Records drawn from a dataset
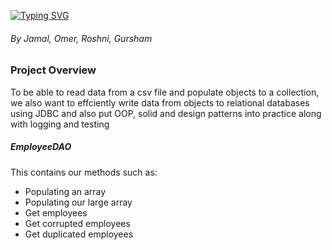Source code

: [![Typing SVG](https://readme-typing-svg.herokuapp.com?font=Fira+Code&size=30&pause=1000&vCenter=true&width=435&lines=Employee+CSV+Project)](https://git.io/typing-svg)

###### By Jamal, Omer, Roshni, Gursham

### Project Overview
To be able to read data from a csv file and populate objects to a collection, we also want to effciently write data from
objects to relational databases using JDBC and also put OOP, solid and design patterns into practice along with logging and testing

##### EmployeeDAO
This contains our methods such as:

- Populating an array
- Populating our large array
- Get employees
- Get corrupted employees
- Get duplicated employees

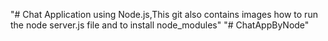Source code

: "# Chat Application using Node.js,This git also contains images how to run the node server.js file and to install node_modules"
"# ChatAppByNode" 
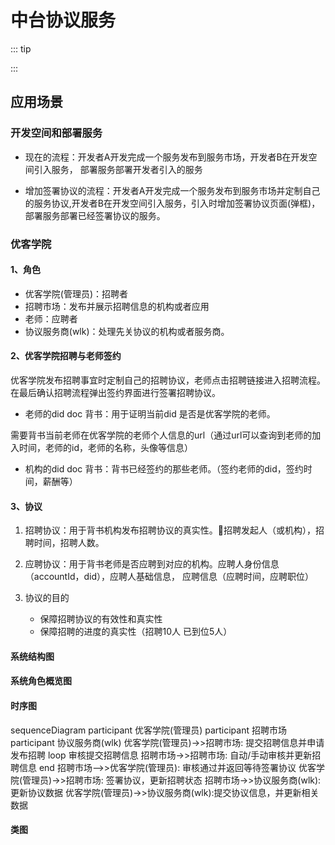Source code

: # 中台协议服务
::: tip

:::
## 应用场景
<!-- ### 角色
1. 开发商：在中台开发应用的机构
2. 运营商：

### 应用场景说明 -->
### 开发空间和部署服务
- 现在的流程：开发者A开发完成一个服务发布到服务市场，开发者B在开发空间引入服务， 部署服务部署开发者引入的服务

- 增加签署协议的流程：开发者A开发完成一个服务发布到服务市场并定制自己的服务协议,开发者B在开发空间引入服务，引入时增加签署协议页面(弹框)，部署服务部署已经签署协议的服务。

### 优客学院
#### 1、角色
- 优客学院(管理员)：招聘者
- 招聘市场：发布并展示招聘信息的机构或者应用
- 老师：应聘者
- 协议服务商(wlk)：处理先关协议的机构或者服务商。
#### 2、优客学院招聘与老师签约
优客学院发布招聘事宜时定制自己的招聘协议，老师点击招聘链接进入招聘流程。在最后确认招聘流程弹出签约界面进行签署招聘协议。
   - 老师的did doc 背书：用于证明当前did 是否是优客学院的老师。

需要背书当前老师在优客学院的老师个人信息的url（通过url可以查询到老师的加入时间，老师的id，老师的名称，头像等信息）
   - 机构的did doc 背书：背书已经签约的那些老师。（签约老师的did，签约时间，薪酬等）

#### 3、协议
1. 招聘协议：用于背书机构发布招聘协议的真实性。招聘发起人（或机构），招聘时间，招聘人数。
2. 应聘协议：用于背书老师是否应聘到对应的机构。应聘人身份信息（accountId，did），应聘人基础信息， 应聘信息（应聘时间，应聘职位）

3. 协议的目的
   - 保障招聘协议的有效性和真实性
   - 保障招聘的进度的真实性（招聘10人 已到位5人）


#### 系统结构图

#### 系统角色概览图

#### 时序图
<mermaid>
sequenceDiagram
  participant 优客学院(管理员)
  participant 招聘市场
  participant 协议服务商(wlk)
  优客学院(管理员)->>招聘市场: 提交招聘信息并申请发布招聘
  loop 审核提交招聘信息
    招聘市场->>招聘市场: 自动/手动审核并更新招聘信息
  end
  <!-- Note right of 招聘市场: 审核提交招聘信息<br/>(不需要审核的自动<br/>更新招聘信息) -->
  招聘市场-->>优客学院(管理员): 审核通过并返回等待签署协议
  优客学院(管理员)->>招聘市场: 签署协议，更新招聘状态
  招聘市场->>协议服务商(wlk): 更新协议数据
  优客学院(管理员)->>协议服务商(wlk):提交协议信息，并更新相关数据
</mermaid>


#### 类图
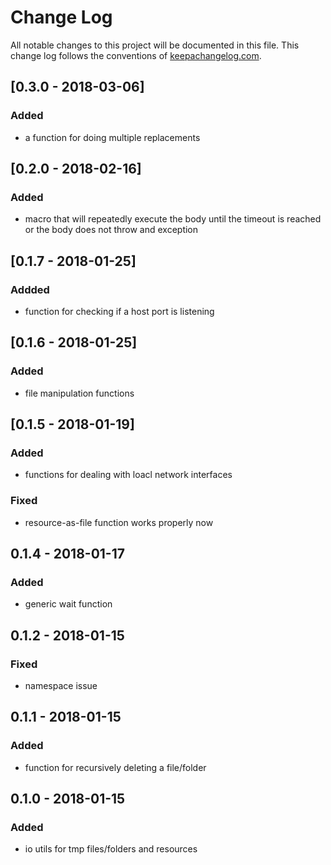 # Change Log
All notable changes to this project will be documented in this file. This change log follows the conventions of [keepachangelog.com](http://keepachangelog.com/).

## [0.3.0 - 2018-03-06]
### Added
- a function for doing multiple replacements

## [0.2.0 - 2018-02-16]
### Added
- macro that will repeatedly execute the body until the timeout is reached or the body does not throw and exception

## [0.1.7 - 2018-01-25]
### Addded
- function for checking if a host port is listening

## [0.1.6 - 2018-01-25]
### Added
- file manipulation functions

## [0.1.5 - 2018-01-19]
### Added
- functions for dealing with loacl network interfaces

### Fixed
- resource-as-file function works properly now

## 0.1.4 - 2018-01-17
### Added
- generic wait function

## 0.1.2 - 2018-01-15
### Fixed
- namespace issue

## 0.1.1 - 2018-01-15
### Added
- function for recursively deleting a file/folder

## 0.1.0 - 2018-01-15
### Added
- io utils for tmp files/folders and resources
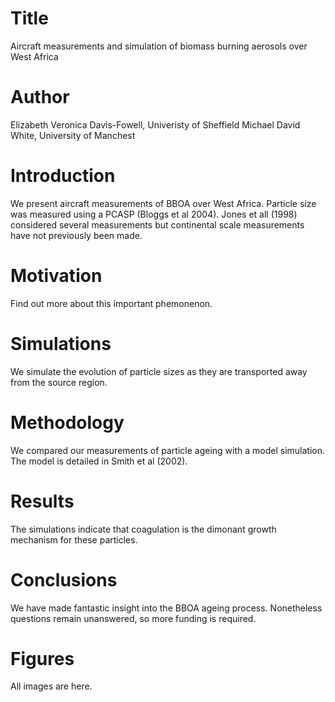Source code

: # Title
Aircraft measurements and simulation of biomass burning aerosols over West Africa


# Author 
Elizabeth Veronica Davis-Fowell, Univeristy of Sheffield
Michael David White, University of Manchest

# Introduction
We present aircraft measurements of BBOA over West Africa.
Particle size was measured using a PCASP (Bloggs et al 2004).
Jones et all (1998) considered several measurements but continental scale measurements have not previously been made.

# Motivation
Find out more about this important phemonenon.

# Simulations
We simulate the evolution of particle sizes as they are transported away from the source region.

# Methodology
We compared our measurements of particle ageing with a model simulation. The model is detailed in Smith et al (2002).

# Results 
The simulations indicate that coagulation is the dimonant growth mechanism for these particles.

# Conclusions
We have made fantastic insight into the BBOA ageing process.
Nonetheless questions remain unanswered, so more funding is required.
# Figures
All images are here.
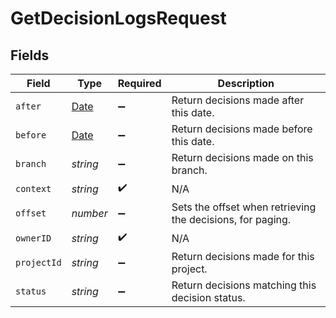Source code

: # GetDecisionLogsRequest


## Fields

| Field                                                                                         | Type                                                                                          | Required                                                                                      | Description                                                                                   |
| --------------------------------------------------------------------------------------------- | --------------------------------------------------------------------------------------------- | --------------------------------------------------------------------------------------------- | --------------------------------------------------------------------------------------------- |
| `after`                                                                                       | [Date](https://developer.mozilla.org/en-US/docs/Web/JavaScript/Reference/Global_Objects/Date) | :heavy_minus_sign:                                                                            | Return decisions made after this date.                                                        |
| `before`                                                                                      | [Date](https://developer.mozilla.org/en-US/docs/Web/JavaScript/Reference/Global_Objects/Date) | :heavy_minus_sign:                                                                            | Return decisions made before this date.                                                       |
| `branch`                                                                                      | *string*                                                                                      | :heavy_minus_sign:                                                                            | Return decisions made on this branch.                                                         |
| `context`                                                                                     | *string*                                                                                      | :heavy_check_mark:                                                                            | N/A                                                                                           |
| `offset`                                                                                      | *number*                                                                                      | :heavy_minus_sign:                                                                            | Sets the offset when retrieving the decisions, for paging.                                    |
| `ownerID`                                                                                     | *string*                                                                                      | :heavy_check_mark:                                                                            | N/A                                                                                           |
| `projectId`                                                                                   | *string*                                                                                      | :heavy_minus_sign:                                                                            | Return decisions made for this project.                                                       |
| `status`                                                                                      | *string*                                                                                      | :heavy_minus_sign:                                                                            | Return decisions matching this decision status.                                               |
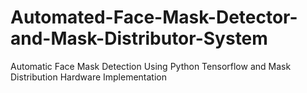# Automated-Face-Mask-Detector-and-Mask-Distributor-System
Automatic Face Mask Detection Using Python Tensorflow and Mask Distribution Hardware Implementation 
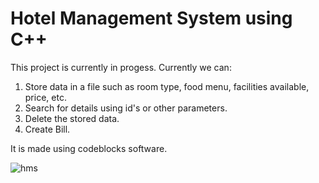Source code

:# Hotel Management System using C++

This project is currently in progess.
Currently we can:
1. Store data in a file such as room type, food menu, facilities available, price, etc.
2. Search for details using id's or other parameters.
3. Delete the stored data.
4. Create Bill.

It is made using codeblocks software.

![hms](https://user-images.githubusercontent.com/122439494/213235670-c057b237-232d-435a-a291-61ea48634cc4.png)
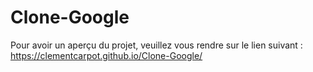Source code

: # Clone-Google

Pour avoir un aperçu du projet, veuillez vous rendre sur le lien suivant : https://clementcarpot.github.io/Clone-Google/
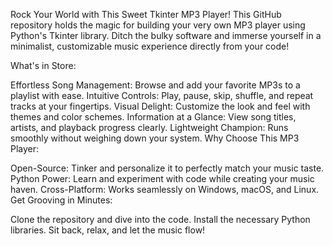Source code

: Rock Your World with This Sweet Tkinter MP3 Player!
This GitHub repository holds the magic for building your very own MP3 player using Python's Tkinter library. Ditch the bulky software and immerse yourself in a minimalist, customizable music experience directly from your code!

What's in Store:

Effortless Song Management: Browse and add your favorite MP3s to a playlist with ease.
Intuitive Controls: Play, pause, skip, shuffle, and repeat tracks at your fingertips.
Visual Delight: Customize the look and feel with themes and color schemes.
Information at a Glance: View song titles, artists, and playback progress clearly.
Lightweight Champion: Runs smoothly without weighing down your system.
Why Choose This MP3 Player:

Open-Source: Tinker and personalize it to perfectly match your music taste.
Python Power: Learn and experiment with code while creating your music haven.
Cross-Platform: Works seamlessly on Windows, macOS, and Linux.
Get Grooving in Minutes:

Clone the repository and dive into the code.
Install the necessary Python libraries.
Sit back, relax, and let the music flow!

WORK INSTRUCTION
An exact copy is needed. It runs from the line above containing "## [0.1.6 - 2018-01-25]" down to the line containing "Aircraft measurements and", both included, with no pictures.

ANSWER TO THIS TASK
## [0.1.6 - 2018-01-25]
### Added
- file manipulation functions

## [0.1.5 - 2018-01-19]
### Added
- functions for dealing with loacl network interfaces

### Fixed
- resource-as-file function works properly now

## 0.1.4 - 2018-01-17
### Added
- generic wait function

## 0.1.2 - 2018-01-15
### Fixed
- namespace issue

## 0.1.1 - 2018-01-15
### Added
- function for recursively deleting a file/folder

## 0.1.0 - 2018-01-15
### Added
- io utils for tmp files/folders and resources
Source code

: # Title
Aircraft measurements and simulation of biomass burning aerosols over West Africa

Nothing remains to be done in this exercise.